There are three interrelated components of our research program:
1. Behavior: The first involves an analysis of mathematical and computational theories of human behavior. We study the relationships between theories, the effects of noise on their predictions, and the difficulties inherent in recovering model parameters from choice data. By doing so, we hope to provide cohesive insights regarding the fundamental properties of choice behavior, and shed light on the ways in which theories of choice behavior can be appropriately tested and compared. E.g. Bhatia & Loomes (2017), He et al. (2019), He et al. (in press), He et al. (in press).
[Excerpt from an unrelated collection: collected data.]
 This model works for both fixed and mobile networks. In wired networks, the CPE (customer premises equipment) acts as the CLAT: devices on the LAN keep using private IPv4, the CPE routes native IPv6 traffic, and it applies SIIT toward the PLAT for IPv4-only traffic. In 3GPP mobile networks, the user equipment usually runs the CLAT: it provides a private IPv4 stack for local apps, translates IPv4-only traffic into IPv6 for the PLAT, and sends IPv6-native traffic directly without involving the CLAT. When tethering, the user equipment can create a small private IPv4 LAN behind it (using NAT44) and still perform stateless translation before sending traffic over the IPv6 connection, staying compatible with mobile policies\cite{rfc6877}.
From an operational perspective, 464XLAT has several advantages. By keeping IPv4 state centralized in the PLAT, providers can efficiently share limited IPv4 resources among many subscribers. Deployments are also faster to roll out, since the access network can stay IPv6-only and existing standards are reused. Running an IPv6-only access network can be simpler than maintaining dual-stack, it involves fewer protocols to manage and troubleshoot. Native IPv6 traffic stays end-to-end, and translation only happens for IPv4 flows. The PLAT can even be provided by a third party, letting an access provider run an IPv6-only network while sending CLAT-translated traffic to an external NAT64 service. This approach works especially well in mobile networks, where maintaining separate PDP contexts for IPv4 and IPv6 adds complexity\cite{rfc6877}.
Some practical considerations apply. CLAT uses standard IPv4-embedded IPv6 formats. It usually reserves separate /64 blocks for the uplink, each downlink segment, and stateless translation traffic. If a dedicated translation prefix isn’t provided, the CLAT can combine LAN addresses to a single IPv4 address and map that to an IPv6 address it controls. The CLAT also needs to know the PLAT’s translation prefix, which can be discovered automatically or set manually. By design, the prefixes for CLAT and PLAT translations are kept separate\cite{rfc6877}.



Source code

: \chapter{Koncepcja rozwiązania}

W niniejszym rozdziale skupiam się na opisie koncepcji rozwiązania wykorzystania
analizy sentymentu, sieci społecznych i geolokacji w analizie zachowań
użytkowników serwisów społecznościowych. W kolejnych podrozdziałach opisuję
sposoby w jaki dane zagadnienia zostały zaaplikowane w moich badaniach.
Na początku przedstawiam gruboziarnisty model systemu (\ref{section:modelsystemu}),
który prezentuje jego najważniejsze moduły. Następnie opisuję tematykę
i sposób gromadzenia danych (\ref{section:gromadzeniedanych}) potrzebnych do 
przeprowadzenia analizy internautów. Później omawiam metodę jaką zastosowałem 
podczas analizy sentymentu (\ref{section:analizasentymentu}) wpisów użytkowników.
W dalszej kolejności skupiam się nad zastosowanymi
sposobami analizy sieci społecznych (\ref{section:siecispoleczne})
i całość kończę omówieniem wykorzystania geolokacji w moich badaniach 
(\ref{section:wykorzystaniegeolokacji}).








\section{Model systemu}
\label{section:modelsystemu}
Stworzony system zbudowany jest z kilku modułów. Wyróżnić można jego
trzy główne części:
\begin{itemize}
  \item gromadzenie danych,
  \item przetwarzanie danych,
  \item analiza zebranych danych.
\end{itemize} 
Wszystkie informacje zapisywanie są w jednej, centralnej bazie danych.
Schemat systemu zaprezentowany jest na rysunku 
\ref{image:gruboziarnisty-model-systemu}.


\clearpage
2. Process: The second component of our research program involves specifying the cognitive processes at play in behavior. We extend research on perceptual decision making, attention, and memory retrieval, to model information sampling and aggregation in domains such as multiattribute choice, risky choice, and probability judgment. We try to explain observed behavioral patterns as outcomes of the computational operations implemented by existing models, and test our explanations using process data on response time, recall, and attention. E.g. Bhatia (2013), Bhatia & Mullett (2016), Golman et al. (2020), Aka & Bhatia (in press), Zhao et al. (in press).
3. Representation: The final component of our research program involves specifying the mental representations that are sampled and aggregated as people make judgments and decisions. Here we apply methods and datasets from semantic memory research, computational linguistics, and artificial intelligence. By specifying both what people know about the world, and how they use this knowledge to form preferences and beliefs, we hope to build models that can deliberate over and respond to a large variety of everyday decision problems in a human-like manner. E.g. Bhatia (2017), Bhatia (2019), Bhatia et al. (2019), Bhatia & Richie (in press).